Richard shows us how to clean and cut the mushrooms, shocking them in ice water to get any hidden bugs to crawl out. The thought makes Brodie and me make a face at each other, but we don’t make a peep. It wouldn’t be adventurous of us to object to a little bug.

Richard puts a pot of water on the stove to boil while Brodie and I prep the mushrooms. The weight of Richard’s gaze presses down on me. “Well, Miss Aria, where were you headed with that pack on your back?”

He’s calling me out, and it makes my cheeks heat. It’s hard to imagine my emotional turmoil now that I’m on this amazing adventure.

“I was going to live in the woods, sir.”

Brodie tosses out a hand. “You could sleep at my house. You don’t have to sleep in the woods.”
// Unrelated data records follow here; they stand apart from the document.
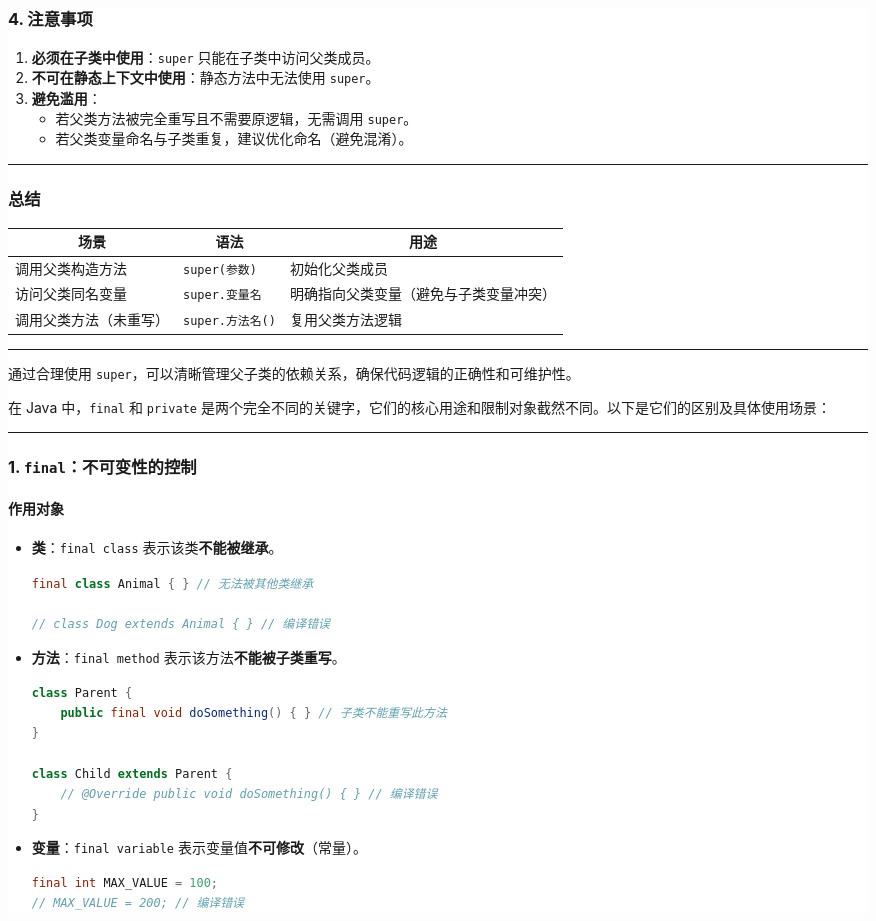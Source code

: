 
### **4. 注意事项**
1. **必须在子类中使用**：`super` 只能在子类中访问父类成员。
2. **不可在静态上下文中使用**：静态方法中无法使用 `super`。
3. **避免滥用**：  
   - 若父类方法被完全重写且不需要原逻辑，无需调用 `super`。
   - 若父类变量命名与子类重复，建议优化命名（避免混淆）。

---

### **总结**
| **场景**               | **语法**              | **用途**                             |
|-----------------------|----------------------|-------------------------------------|
| 调用父类构造方法       | `super(参数)`         | 初始化父类成员                       |
| 访问父类同名变量       | `super.变量名`        | 明确指向父类变量（避免与子类变量冲突） |
| 调用父类方法（未重写） | `super.方法名()`      | 复用父类方法逻辑                     |

---

通过合理使用 `super`，可以清晰管理父子类的依赖关系，确保代码逻辑的正确性和可维护性。



在 Java 中，`final` 和 `private` 是两个完全不同的关键字，它们的核心用途和限制对象截然不同。以下是它们的区别及具体使用场景：

---

### **1. `final`：不可变性的控制**
#### **作用对象**  
- **类**：`final class` 表示该类**不能被继承**。
  ```java
  final class Animal { } // 无法被其他类继承

  // class Dog extends Animal { } // 编译错误
  ```

- **方法**：`final method` 表示该方法**不能被子类重写**。
  ```java
  class Parent {
      public final void doSomething() { } // 子类不能重写此方法
  }

  class Child extends Parent {
      // @Override public void doSomething() { } // 编译错误
  }
  ```

- **变量**：`final variable` 表示变量值**不可修改**（常量）。
  ```java
  final int MAX_VALUE = 100;
  // MAX_VALUE = 200; // 编译错误
  ```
“We’re not allowed to have boy/girl sleepovers anymore,” I remind him. “We’re too old.”

He shrugs. “You could say you’re staying with Skye.” Skye is his older sister, a whole four years older than me. It just wouldn’t be plausible. Also, she is mean and scary, and I don’t know how long I could pretend to be her friend before she shuns me with her cruelty.
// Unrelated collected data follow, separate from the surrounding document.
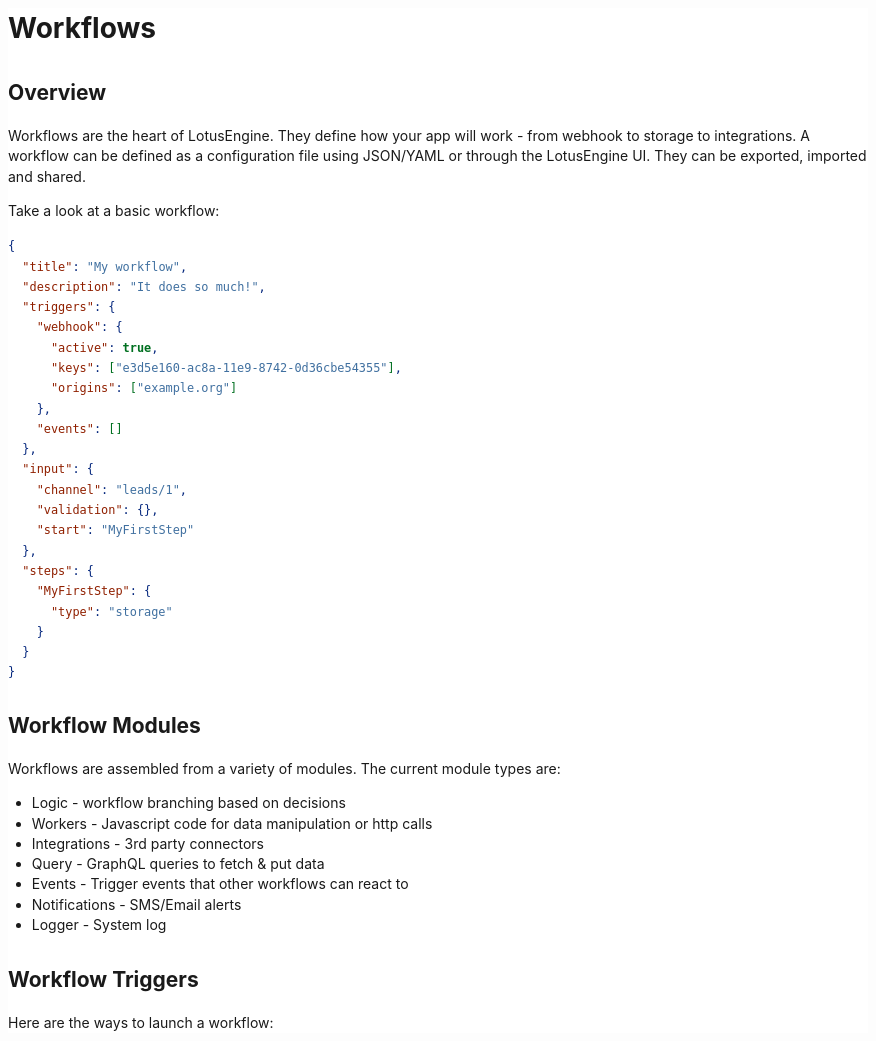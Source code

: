 # Workflows

## Overview

Workflows are the heart of LotusEngine. They define how your app will work - from webhook to storage to integrations. A workflow can be defined as a configuration file using JSON/YAML or through the LotusEngine UI. They can be exported, imported and shared.

Take a look at a basic workflow:

```json
{
  "title": "My workflow",
  "description": "It does so much!",
  "triggers": {
    "webhook": {
      "active": true,
      "keys": ["e3d5e160-ac8a-11e9-8742-0d36cbe54355"],
      "origins": ["example.org"]
    },
    "events": []
  },
  "input": {
    "channel": "leads/1",
    "validation": {},
    "start": "MyFirstStep"
  },
  "steps": {
    "MyFirstStep": {
      "type": "storage"
    }
  }
}
```

## Workflow Modules

Workflows are assembled from a variety of modules. The current module types are:

- Logic - workflow branching based on decisions
- Workers - Javascript code for data manipulation or http calls
- Integrations - 3rd party connectors
- Query - GraphQL queries to fetch & put data
- Events - Trigger events that other workflows can react to
- Notifications - SMS/Email alerts
- Logger - System log

## Workflow Triggers

Here are the ways to launch a workflow:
Richard pushes past our grousing. “Why didn’t you want to stay home?”

I focus on my hands, making careful cuts into the chanterelles. “Granny threw out my leaf collection.”

Mr. Hines just shakes his head and chuckles. “That Mrs. Johnson’s a mean old thing, isn’t she?”

Finally, someone gets it. He stirs the pot on the stove and turns to lean against his counter, scrubbing a hand over the white stubble peeking out of his otherwise deep brown chin.

“What kinds of leaves did you have in there?”

Relief floods my veins. This guygetsme. I rattle off all the species I so carefully collected, sometimes going very deep into the woods to find them.

Richard surveys me, thinking. He presses his lips into a line and sucks in a breath.

“Tell you what, honey. If you go home tonight, you can come back tomorrow and we’ll start your collection over. If you still want to run when you’re older, the door’s always open. But for tonight, I think you should go back to your granny’s.”